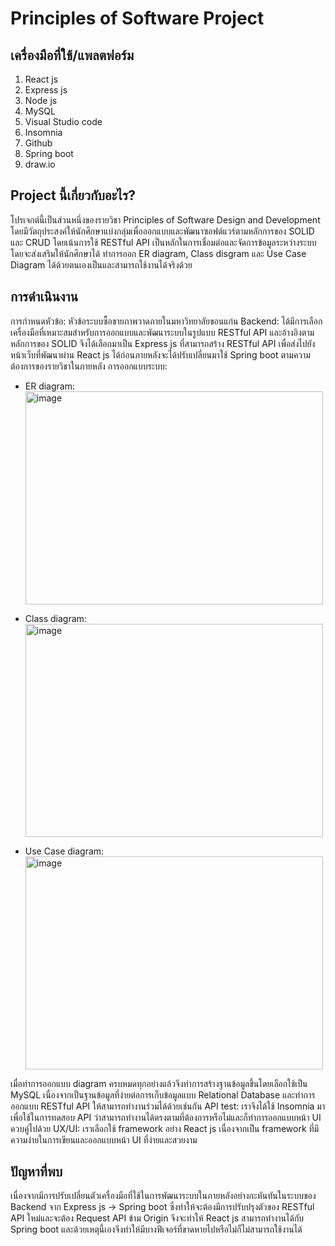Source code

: # Principles of Software Project

## เครื่องมือที่ใช้/แพลตฟอร์ม
1. React js
2. Express js
3. Node js
4. MySQL
5. Visual Studio code
6. Insomnia
7. Github
8. Spring boot
9. draw.io

## Project นี้เกี่ยวกับอะไร?
โปรเจกต์นี้เป็นส่วนหนึ่งของรายวิชา Principles of Software Design and Development โดยมีวัตถุประสงค์ให้นักศึกษาแบ่งกลุ่มเพื่อออกแบบและพัฒนาซอฟต์แวร์ตามหลักการของ SOLID และ CRUD โดยเน้นการใช้ RESTful API เป็นหลักในการเชื่อมต่อและจัดการข้อมูลระหว่างระบบ โดยจะส่งเสริมให้นักศึกษาได้
ทำการออก ER diagram, Class disgram และ Use Case Diagram ได้ด้วยตนเองเป็นและสามารถใช้งานได้จริงด้วย

## การดำเนินงาน
การกำหนดหัวข้อ: หัวข้อระบบซื้อขายภาพวาดภายในมหาวิทยาลัยขอนแก่น
Backend: ได้มีการเลือกเครื่องมือที่เหมาะสมสำหรับการออกแบบและพัฒนาระบบในรูปแบบ RESTful API และอ้างอิงตามหลักการของ SOLID 
จึงได้เลือกมาเป็น Express js ที่สามารถสร้าง RESTful API เพื่อส่งไปยังหน้าเว็บที่พัฒนาผ่าน React js ได้ก่อนภายหลังจะได้ปรับเปลี่ยนมาใช้ Spring boot ตามความต้องการของรายวิชาในภายหลัง
การออกแบบระบบ: 
* ER diagram:       <img width="476" height="341" alt="image" src="https://github.com/user-attachments/assets/2feb9e79-9a78-47d1-bad1-d0ece467cfe0" />

* Class diagram:    <img width="476" height="341" alt="image" src="https://github.com/user-attachments/assets/1ad4627e-c0d1-45f5-8d18-96f908ff1f60" />

* Use Case diagram: <img width="476" height="341" alt="image" src="https://github.com/user-attachments/assets/bbbed111-3535-47d7-9de7-79e0503f8bd9" />

เมื่อทำการออกแบบ diagram ครบหมดทุกอย่างแล้วจึงทำการสร้างฐานข้อมูลขึ้นโดยเลือกใช้เป็น MySQL เนื่องจากเป็นฐานข้อมูลที่ง่ายต่อการเก็บข้อมูลแบบ Relational Database และทำการออกแบบ RESTful API ให้สามารถทำงานร่วมได้ด้วยเช่นกัน
API test: เราจึงได้ใช้ Insomnia มาเพื่อใช้ในการทดสอบ API ว่าสามารถทำงานได้ตรงตามที่ต้องการหรือไม่และก็ทำการออกแบบหน้า UI ควบคู่ไปด้วย
UX/UI: เราเลือกใช้ framework อย่าง React js เนื่องจากเป็น framework ที่มึความง่ายในการเขียนและออกแบบหน้า UI ที่ง่ายและสวยงาม

## ปัญหาที่พบ
เนื่องจากมีการปรับเปลี่ยนตัวเครื่องมือที่ใช้ในการพัฒนาระบบในภายหลังอย่างกะหันทันในระบบของ Backend จาก Express js -> Spring boot ซึ่งทำให้จะต้องมีการปรับปรุงตัวของ RESTful API ใหม่และจะต้อง Request API ข้าม Origin จึงจะทำให้ React js สามารถทำงานได้กับ Spring boot และด้วยเหตุนี้เองจึงทำให้มีบางฟีเจอร์ที่ขาดหายไปหรือไม่ก็ไม่สามารถใช้งานได้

## Problem to work on
All lines above from the one holding "6. Insomnia" to the one holding "## การดำเนินงาน", inclusive, are to be copied exactly; no other line is wanted.

## Exercise answer
6. Insomnia
7. Github
8. Spring boot
9. draw.io

## Project นี้เกี่ยวกับอะไร?
โปรเจกต์นี้เป็นส่วนหนึ่งของรายวิชา Principles of Software Design and Development โดยมีวัตถุประสงค์ให้นักศึกษาแบ่งกลุ่มเพื่อออกแบบและพัฒนาซอฟต์แวร์ตามหลักการของ SOLID และ CRUD โดยเน้นการใช้ RESTful API เป็นหลักในการเชื่อมต่อและจัดการข้อมูลระหว่างระบบ โดยจะส่งเสริมให้นักศึกษาได้
ทำการออก ER diagram, Class disgram และ Use Case Diagram ได้ด้วยตนเองเป็นและสามารถใช้งานได้จริงด้วย

## การดำเนินงาน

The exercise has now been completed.